Wednesday, June 12, 2013

{ our room }



for masterpieces are not single and solitary births;
they are the outcome of many years of thinking in common,
of thinking by the body of the people,
so that the experience of the mass is behind the single voice. 
{ virginia woolf, a room of one's own }



we talk our way through margaritas and platefuls of sweet, dark mole. i rest my elbow on the windowsill, because it's the perfect height for doing so and makes me feel at home. the light filters in over your shoulder and swirls through your irises --- you're magic and you're real, right in front of me for the second time in my life. there's something so intrusive about eating at a table for two, facing each other...you have nowhere to hide, no angles to employ. but i find that i want to be here across from you. all those years we didn't know each other loom in the back of my mind --- there's no time to waste, i want to know you as much as i can right now. but the smile on the waitress's face tells me we have all the time in the world...and for once, i feel like we actually do.
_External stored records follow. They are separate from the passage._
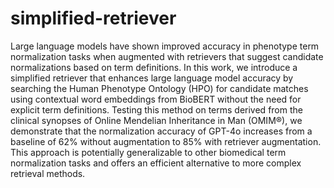 # simplified-retriever
Large language models have shown improved accuracy in phenotype term normalization tasks when augmented with retrievers that suggest candidate normalizations based on term definitions. In this work, we introduce a simplified retriever that enhances large language model accuracy by searching the Human Phenotype Ontology (HPO) for candidate matches using contextual word embeddings from BioBERT without the need for explicit term definitions. Testing this method on terms derived from the clinical synopses of Online Mendelian Inheritance in Man (OMIM®), we demonstrate that the normalization accuracy of GPT-4o increases from a baseline of 62% without augmentation to 85% with retriever augmentation. This approach is potentially generalizable to other biomedical term normalization tasks and offers an efficient alternative to more complex retrieval methods.

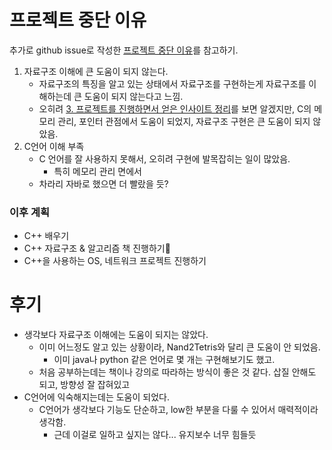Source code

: # 프로젝트 중단 이유

추가로 github issue로 작성한 [프로젝트 중단 이유](https://github.com/YangSiJun528/data_structure_with_c/issues/11)를 참고하기.

1. 자료구조 이해에 큰 도움이 되지 않는다.
	- 자료구조의 특징을 알고 있는 상태에서 자료구조를 구현하는게 자료구조를 이해하는데 큰 도움이 되지 않는다고 느낌.
	- 오히려 [3. 프로젝트를 진행하면서 얻은 인사이트 정리](3.%20프로젝트를%20진행하면서%20얻은%20인사이트%20정리.md)를 보면 알겠지만, C의 메모리 관리, 포인터 관점에서 도움이 되었지, 자료구조 구현은 큰 도움이 되지 않았음.
2. C언어 이해 부족
	- C 언어를 잘 사용하지 못해서, 오히려 구현에 발목잡히는 일이 많았음.
		- 특히 메모리 관리 면에서
	- 차라리 자바로 했으면 더 빨랐을 듯?

### 이후 계획

- C++ 배우기
- C++ 자료구조 & 알고리즘 책 진행하기
- C++을 사용하는 OS, 네트워크 프로젝트 진행하기

# 후기

- 생각보다 자료구조 이해에는 도움이 되지는 않았다.
	- 이미 어느정도 알고 있는 상황이라, Nand2Tetris와 달리 큰 도움이 안 되었음.
		- 이미 java나 python 같은 언어로 몇 개는 구현해보기도 했고.
	- 처음 공부하는데는 책이나 강의로 따라하는 방식이 좋은 것 같다. 삽질 안해도 되고, 방향성 잘 잡혀있고
- C언어에 익숙해지는데는 도움이 되었다.
	- C언어가 생각보다 기능도 단순하고, low한 부분을 다룰 수 있어서 매력적이라 생각함.
		- 근데 이걸로 일하고 싶지는 않다... 유지보수 너무 힘들듯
i say what i always say, which is that i can't help feeling like all those jagged years were a waste, and not just their raw edges, but all the good that came before them as well, all the profound grace that made the aftermath seem so unforgiving. because what's the point of soothing yourself with the current good when all it does is weaken you for the loss that's surely coming?

but you say it's not a waste.

i wait in vain for my platitude-o-meter to begin its cacophony, but it's silent for once. i realize i can trust you because you've been through a wasteland yourself. finally i'm on equal ground --- it's not that i've never met anyone who hurts, but i rarely meet someone who's been hurt who can talk about it in a way that makes sense to me.

my eyes burn with the ever-growing knowledge that we are akin to one another. how did we end up here, sitting at this table together? each with her history and heartbreak, face to face with the present moment, leaning with questions into unfurling futures? two souls launched into shimmering orbits, (dare i say) destined to cross each other thirty-some years into their bright lives. i want to collapse under the weight of this miracle, but i sit up straighter instead. we've both struggled mightily on mended wings, and i'll take the full glory of this shared life even if it puts hairline cracks in all my bones.








--------------------
writer's note: this is a somewhat abstract capsule referencing a very specific experience with a very real person. we talked later about whether something has to be shared for it to be art...i've been thinking about it ever since. i'd never considered commonality or community as such strong contributors to art until i (re)read this excerpt from virginia woolf. in my mind, saying or writing that one brilliant thing that no person on earth has ever said or written before has always been such a big part of thinking/writing as "art"...but thinking of art as a seed that contains the histories, struggles, and triumphs of "the mass" is a new concept for me. i've always needed a distance between myself and anything or anyone...but i'm beginning to see that a key to deeper life and art for me may be learning how to let myself be approached by, and even near to, another.